Think of the present anger of most of the world at Vladimir Putin who pretends the invasion of Ukraine is an act of love for the one-time Ukrainian motherland of the Russian people when, in fact, it is a cynical attempt to distract the Russian people from his failure as president. A third kind of hypocrite is the kind who recognizes his or her own hypocrisy and yearns to become an authentic person and takes the steps toward this transformation, turning to the truth who is the risen Lord Jesus Christ present in His body the Church, and in the power of the Holy Spirit.

We are about to take the steps toward this sanctuary to be transformed within and without by the reception of the Eucharist. St. Paul in the Second Letter to the Corinthians warns them about their hypocritical celebrations of the Eucharist within the Agape meals. These Agape meals, Christian Love Banquets, were real banquets where the participants brought food to the meal in which the Eucharist was also received—just as it was at the Last Supper of Jesus. However, the rich and well-off Christians brought good food and drink and acted like gluttons and drunkards and, worse, not at all sharing their good food and drink with the poor Christians who had little or nothing to bring with them, many of whom were slaves. Paul excoriates these people saying that the rich Corinthians show contempt for the Church of God and make those who have nothing feel ashamed— thus they do not discern the Body of Christ. Well, thank heaven, we do not have potluck suppers at our Eucharists, but we can be equally contemptuous of others, just as self-satisfied with our material success or supposed spiritual greatness, just as wrapped up in ourselves.
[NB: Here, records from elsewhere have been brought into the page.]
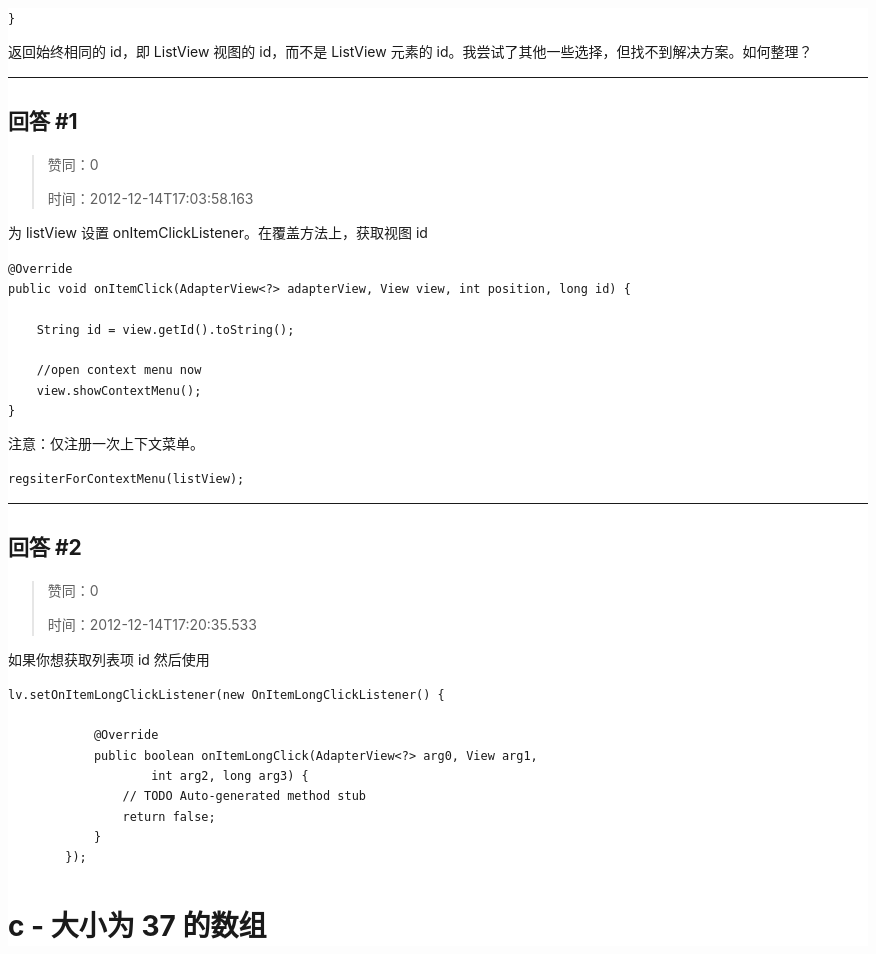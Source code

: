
 ```
} 
```

返回始终相同的 id，即 ListView 视图的 id，而不是 ListView 元素的 id。我尝试了其他一些选择，但找不到解决方案。如何整理？

* * *

## 回答 #1

> 赞同：0
> 
> 时间：2012-12-14T17:03:58.163

为 listView 设置 onItemClickListener。在覆盖方法上，获取视图 id

```
@Override
public void onItemClick(AdapterView<?> adapterView, View view, int position, long id) {

    String id = view.getId().toString();

    //open context menu now
    view.showContextMenu();
} 
```

注意：仅注册一次上下文菜单。

```
regsiterForContextMenu(listView); 
```

* * *

## 回答 #2

> 赞同：0
> 
> 时间：2012-12-14T17:20:35.533

如果你想获取列表项 id 然后使用

```
lv.setOnItemLongClickListener(new OnItemLongClickListener() {

            @Override
            public boolean onItemLongClick(AdapterView<?> arg0, View arg1,
                    int arg2, long arg3) {
                // TODO Auto-generated method stub
                return false;
            }
        }); 
```

# c - 大小为 37 的数组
The Eucharist should open us up to a real love for all, a genuine caring for the needs of all, a working for the good of all in unfeigned humility, and, where necessary, open us up to sincere mutual forgiveness and reconciliation. We pray for Russia and Ukraine. Through the Eucharist we share, may the Judge of All the World at the end not say to us HYPOKRITA! May he greet us with “Come, you who are blessed by my Father. Inherit the kingdom prepared for you from the foundation of the world, for what you did for the least of my brothers and sisters you did for me.     Today's homily by Father Luke.